Konstituierung des Presserat-Trägervereins

Am 26. März 2010 fand in Wien die konstituierende Mitgliederversammlung des Trägerverbandes "Verein zur Selbstkontrolle der österreichischen Presse - Österreichischer Presserat" statt. Trägerverbände sind der Verband Österreichischer Zeitungen (VÖZ), der Österreichische Gewerkschaftsbund, vertreten durch die Journalistengewerkschaft in der GPA-DJP, der Österreichische Zeitschriften- und Fachmedienverband (ÖZV), der Verein der Chefredakteure, der Presseclub Concordia (PCC) sowie der Verband der Regionalmedien Österreichs (VRM).

 

Franz C. Bauer, Präsident der Journalistengewerkschaft, wurde von der Mitgliederversammlung zum Präsidenten, Thomas Kralinger, Geschäftsführer Mediaprint/Kurier, wurde zum Vizepräsidenten gewählt.

 

Zum Geschäftsführer des Kontrollorgans der österreichischen Presse wurde vom Trägerverein der Jurist Mag. Alexander Warzilek bestellt. Die Geschäftsstelle des Presserates hat unter seiner Leitung ihre opterative Tätigkeit im November 2010 aufgenommen. 

 

Der neue Presserat steht: Sozialpartner erzielen Einigung

 

In einer Verhandlungsrunde am 10. Dezember 2009 haben der Verband Österreichischer Zeitungen (VÖZ), die Journalistengewerkschaft in der GPA-djp sowie Vertreter des Vereins der Chefredakteure die Gründung des Vereins Österreichischer Presserat beschlossen. Es wurde über die Statuten sowie über die Verfahrensordnung des neuen Presserates Übereinstimmung erzielt.

 

Der "Verein zur Selbstkontrolle der österreichischen Presse - Österreichischer Presserat" fungiert als Trägerorganisation für zwei Senate, in denen jeweils sechs Journalistinnen und Journalisten unter dem Vorsitz einer rechtskundigen Person über Beschwerden auf der Grundlage des Ehrenkodex der Österreichischen Presse entscheiden werden.
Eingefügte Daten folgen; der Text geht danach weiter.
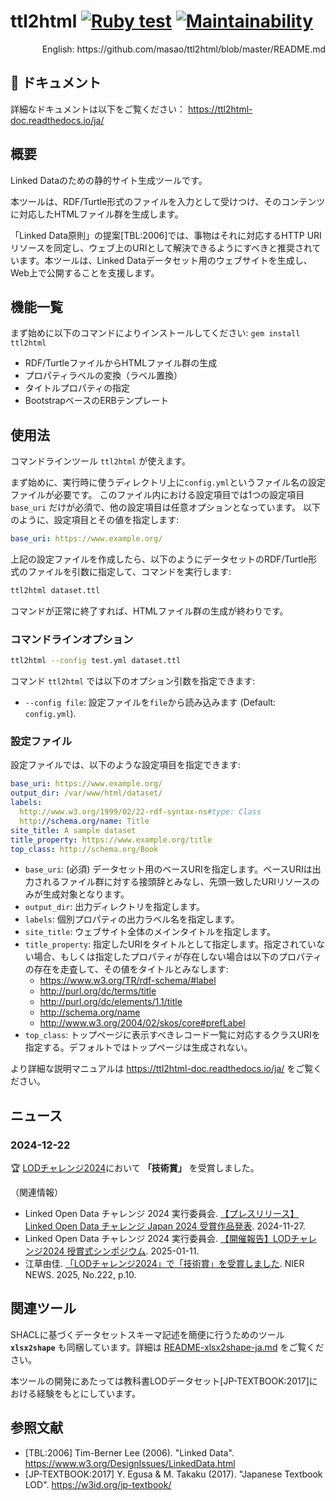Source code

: # ttl2html [![Ruby test](https://github.com/masao/ttl2html/actions/workflows/ruby.yml/badge.svg)](https://github.com/masao/ttl2html/actions/workflows/ruby.yml) [![Maintainability](https://api.codeclimate.com/v1/badges/6897bef51f3280ae64e5/maintainability)](https://codeclimate.com/github/masao/ttl2html/maintainability)

<div align="right">English: https://github.com/masao/ttl2html/blob/master/README.md</div>

## 📘 ドキュメント

詳細なドキュメントは以下をご覧ください： https://ttl2html-doc.readthedocs.io/ja/

## 概要

Linked Dataのための静的サイト生成ツールです。

本ツールは、RDF/Turtle形式のファイルを入力として受けつけ、そのコンテンツに対応したHTMLファイル群を生成します。

「Linked Data原則」の提案[TBL:2006]では、事物はそれに対応するHTTP URIリソースを同定し、ウェブ上のURIとして解決できるようにすべきと推奨されています。本ツールは、Linked Dataデータセット用のウェブサイトを生成し、Web上で公開することを支援します。

## 機能一覧

まず始めに以下のコマンドによりインストールしてください: `gem install ttl2html`

* RDF/TurtleファイルからHTMLファイル群の生成
* プロパティラベルの変換（ラベル置換）
* タイトルプロパティの指定
* BootstrapベースのERBテンプレート

## 使用法

コマンドラインツール ``ttl2html`` が使えます。

まず始めに、実行時に使うディレクトリ上に``config.yml``というファイル名の設定ファイルが必要です。
このファイル内における設定項目では1つの設定項目 ``base_uri`` だけが必須で、他の設定項目は任意オプションとなっています。
以下のように、設定項目とその値を指定します:

```yaml
base_uri: https://www.example.org/
```

上記の設定ファイルを作成したら、以下のようにデータセットのRDF/Turtle形式のファイルを引数に指定して、コマンドを実行します:

```sh
ttl2html dataset.ttl
```

コマンドが正常に終了すれば、HTMLファイル群の生成が終わりです。

### コマンドラインオプション

```sh
ttl2html --config test.yml dataset.ttl
```

コマンド ``ttl2html`` では以下のオプション引数を指定できます:

* ``--config file``:  設定ファイルを``file``から読み込みます (Default: ```config.yml```).

### 設定ファイル

設定ファイルでは、以下のような設定項目を指定できます:

```yaml
base_uri: https://www.example.org/
output_dir: /var/www/html/dataset/
labels:
  http://www.w3.org/1999/02/22-rdf-syntax-ns#type: Class
  http://schema.org/name: Title
site_title: A sample dataset
title_property: https://www.example.org/title
top_class: http://schema.org/Book
```

* ``base_uri``: (必須) データセット用のベースURIを指定します。ベースURIは出力されるファイル群に対する接頭辞とみなし、先頭一致したURIリソースのみが生成対象となります。
* ``output_dir``: 出力ディレクトリを指定します。
* ``labels``: 個別プロパティの出力ラベル名を指定します。
* ``site_title``: ウェブサイト全体のメインタイトルを指定します。
* ``title_property``: 指定したURIをタイトルとして指定します。指定されていない場合、もしくは指定したプロパティが存在しない場合は以下のプロパティの存在を走査して、その値をタイトルとみなします:
  - https://www.w3.org/TR/rdf-schema/#label
  - http://purl.org/dc/terms/title
  - http://purl.org/dc/elements/1.1/title
  - http://schema.org/name
  - http://www.w3.org/2004/02/skos/core#prefLabel
* ``top_class``: トップページに表示すべきレコード一覧に対応するクラスURIを指定する。デフォルトではトップページは生成されない。

より詳細な説明マニュアルは https://ttl2html-doc.readthedocs.io/ja/ をご覧ください。

## ニュース

### 2024-12-22

:trophy: [LODチャレンジ2024](https://2024.lodc.jp/)において **「技術賞」** を受賞しました。

（関連情報）
* Linked Open Data チャレンジ 2024 実行委員会. [【プレスリリース】Linked Open Data チャレンジ Japan 2024 受賞作品発表](https://2024.lodc.jp/awardPressRelease2024.html). 2024-11-27.
* Linked Open Data チャレンジ 2024 実行委員会. [【開催報告】LODチャレンジ2024 授賞式シンポジウム](https://2024.lodc.jp/awardSymposium2024Report.html). 2025-01-11.
* 江草由佳. [「LODチャレンジ2024」で「技術賞」を受賞しました](https://www.nier.go.jp/03_laboratory/pdf/222.pdf#page=10). NIER NEWS. 2025, No.222, p.10.

## 関連ツール

SHACLに基づくデータセットスキーマ記述を簡便に行うためのツール **`xlsx2shape`** も同梱しています。詳細は [README-xlsx2shape-ja.md](README-xlsx2shape-ja.md) をご覧ください。

本ツールの開発にあたっては教科書LODデータセット[JP-TEXTBOOK:2017]における経験をもとにしています。

## 参照文献

* [TBL:2006] Tim-Berner Lee (2006). "Linked Data". https://www.w3.org/DesignIssues/LinkedData.html
* [JP-TEXTBOOK:2017] Y. Egusa & M. Takaku (2017). "Japanese Textbook LOD". https://w3id.org/jp-textbook/
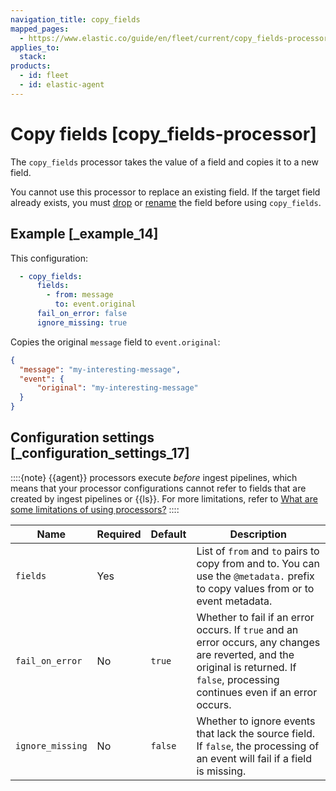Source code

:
 ```yaml
---
navigation_title: copy_fields
mapped_pages:
  - https://www.elastic.co/guide/en/fleet/current/copy_fields-processor.html
applies_to:
  stack:
products:
  - id: fleet
  - id: elastic-agent
---
```


# Copy fields [copy_fields-processor]


The `copy_fields` processor takes the value of a field and copies it to a new field.

You cannot use this processor to replace an existing field. If the target field already exists, you must [drop](/reference/fleet/drop_fields-processor.md) or [rename](/reference/fleet/rename-processor.md) the field before using `copy_fields`.


## Example [_example_14]

This configuration:

```yaml
  - copy_fields:
      fields:
        - from: message
          to: event.original
      fail_on_error: false
      ignore_missing: true
```

Copies the original `message` field to `event.original`:

```json
{
  "message": "my-interesting-message",
  "event": {
      "original": "my-interesting-message"
  }
}
```


## Configuration settings [_configuration_settings_17]

::::{note}
{{agent}} processors execute *before* ingest pipelines, which means that your processor configurations cannot refer to fields that are created by ingest pipelines or {{ls}}. For more limitations, refer to [What are some limitations of using processors?](/reference/fleet/agent-processors.md#limitations)
::::


| Name | Required | Default | Description |
| --- | --- | --- | --- |
| `fields` | Yes |  | List of `from` and `to` pairs to copy from and to. You can use the `@metadata.` prefix to copy values from or to event metadata. |
| `fail_on_error` | No | `true` | Whether to fail if an error occurs. If `true` and an error occurs, any changes are reverted, and the original is returned. If `false`, processing continues even if an error occurs. |
| `ignore_missing` | No | `false` | Whether to ignore events that lack the source field. If `false`, the processing of an event will fail if a field is missing. |

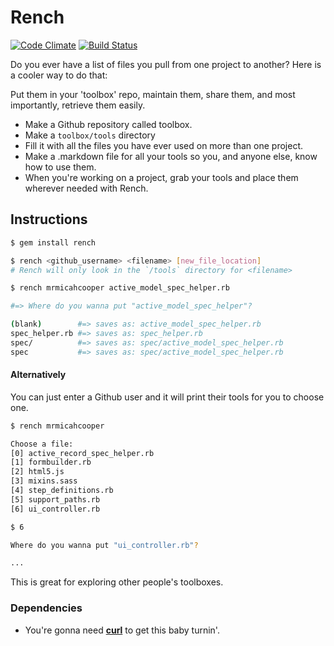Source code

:# Rench

[![Code Climate](https://codeclimate.com/github/mrmicahcooper/rench.png)](https://codeclimate.com/github/mrmicahcooper/rench)
[![Build Status](https://travis-ci.org/mrmicahcooper/rench.png?branch=master)](https://travis-ci.org/mrmicahcooper/rench)

Do you ever have a list of files you pull from one project to another?
Here is a cooler way to do that:

Put them in your 'toolbox' repo, maintain them, share them, and most
importantly, retrieve them easily.

- Make a Github repository called toolbox.
- Make a `toolbox/tools` directory
- Fill it with all the files you have ever used on more than one
  project.
- Make a .markdown file for all your tools so you, and anyone
  else, know how to use them.
- When you're working on a project, grab your tools and place them wherever
  needed with Rench.

## Instructions

```bash
$ gem install rench

$ rench <github_username> <filename> [new_file_location]
# Rench will only look in the `/tools` directory for <filename>

$ rench mrmicahcooper active_model_spec_helper.rb

#=> Where do you wanna put "active_model_spec_helper"?

(blank)        #=> saves as: active_model_spec_helper.rb
spec_helper.rb #=> saves as: spec_helper.rb
spec/          #=> saves as: spec/active_model_spec_helper.rb
spec           #=> saves as: spec/active_model_spec_helper.rb
```

#### Alternatively
You can just enter a Github user and it will print their tools for you
to choose one.

```bash
$ rench mrmicahcooper

Choose a file:
[0] active_record_spec_helper.rb
[1] formbuilder.rb
[2] html5.js
[3] mixins.sass
[4] step_definitions.rb
[5] support_paths.rb
[6] ui_controller.rb

$ 6

Where do you wanna put "ui_controller.rb"?

...
```

This is great for exploring other people's toolboxes.

### Dependencies

- You're gonna need __[curl][]__ to get this baby turnin'.

[curl]: http://en.wikipedia.org/wiki/CURL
Aus dem Kreis der journalistisch tätigen Senatsmitglieder wird jeweils eine Sprecherin bzw. ein Sprecher gewählt, der die Sprüche der Senate nach außen vertritt.

 

Grundsätzliche Übereinstimmung über neuen Presserat

 

Am 2. Juli 2008 haben der Verband Österreichischer Zeitungen (VÖZ) und die Journalistengewerkschaft ihre grundsätzliche Übereinstimmung über ein neues Modell der Selbstkontrolle bekannt gegeben. Der neue "Österreichische Presserat" soll über eine breite Basis im Trägerverein sowie über eine hohe Akzeptanz der Printmedien - sowohl der Kauf- als auch der Gratiszeitungen - hinsichtlich der Spruchpraxis verfügen. Neben dem VÖZ, der Journalistengewerkschaft und dem Verein der Chefredakteure als Gründungsmitglieder sollen auch der Österreichische Zeitschriften- und Fachmedienverband, der Presseclub Concordia und der Verband der Regionalmedien Österreichs von Beginn an zur Mitgliedschaft im Trägerverein der Selbstkontrolle eingeladen werden.

 

Im Sommer 2008 sollen auf der Basis dieser grundsätzlichen Übereinstimmung über die neue Form der freiwilligen Selbstkontrolle in Österreich die Details des neuen Modells ausverhandelt werden, auch mit der Absicht, Feststellungen des Presserates rechtlich aufzuwerten. Ziel der gemeinsamen Bemühungen ist es, den neuen "Österreichischen Presserat" noch im heurigen Herbst zu implementieren. Der neu geschaffene Presserat soll auch mit der Umsetzung der EU-Richtlinie für die Selbstkontrolle im Bereich Finanzjournalismus betraut werden.

 

Vom "Presserat alt" zu neuen Instrumenten der Selbstregulierung

 

Nachdem ernsthafte Bemühungen um einen Konsens über die Reform des alten Österreichischen Presserates mit dem Ziel einer nachhaltigen Stärkung der freiwilligen Selbstkontrolle gescheitert sind, wurde die vom VÖZ am 27. Dezember 2001 erfolgte Aufkündigung der zwischen den vier Trägerverbänden getroffene Vereinbarung über die Einrichtung des korporatistisch geprägten Österreichischen Presserates mit 30. Juni 2002 rechtswirksam; unabhängig davon bekennt sich der VÖZ zum Ehrenkodex der Österreichischen Presse.

 

Zwischen 2002 und 2008 gab es mehrere Initiativen, eine neue Form der Selbstkontrolle und Selbstregulierung zu finden. In einer Studie "Selbstregulierung und Selbstorganisation in österreichischen Printmedien" (Medienhaus Wien, 2006) wird u. a. gefolgert:

  • "Instrumente zur Selbstregulierung in Nachfolge des Presserates sind neu zu beleben und in Form einer Medienselbstkontrolleinrichtung, die alle Formen und Inhalte medialer Darstellungsformen (Konvergenz) umfasst, zu erweitern."
  • "Erfolgreiche Selbstregulierung kann nicht ausschließlich auf einem korporatistischen Modell aufbauen, sie muss umfassender sein und soll alle Stakeholder umfassen (Struktur der self governance). Dementsprechend müssen ihre Aufgaben und Verfahrensabläufe der Öffentlichkeit zur Kenntnis gebracht und transparent gemacht werden."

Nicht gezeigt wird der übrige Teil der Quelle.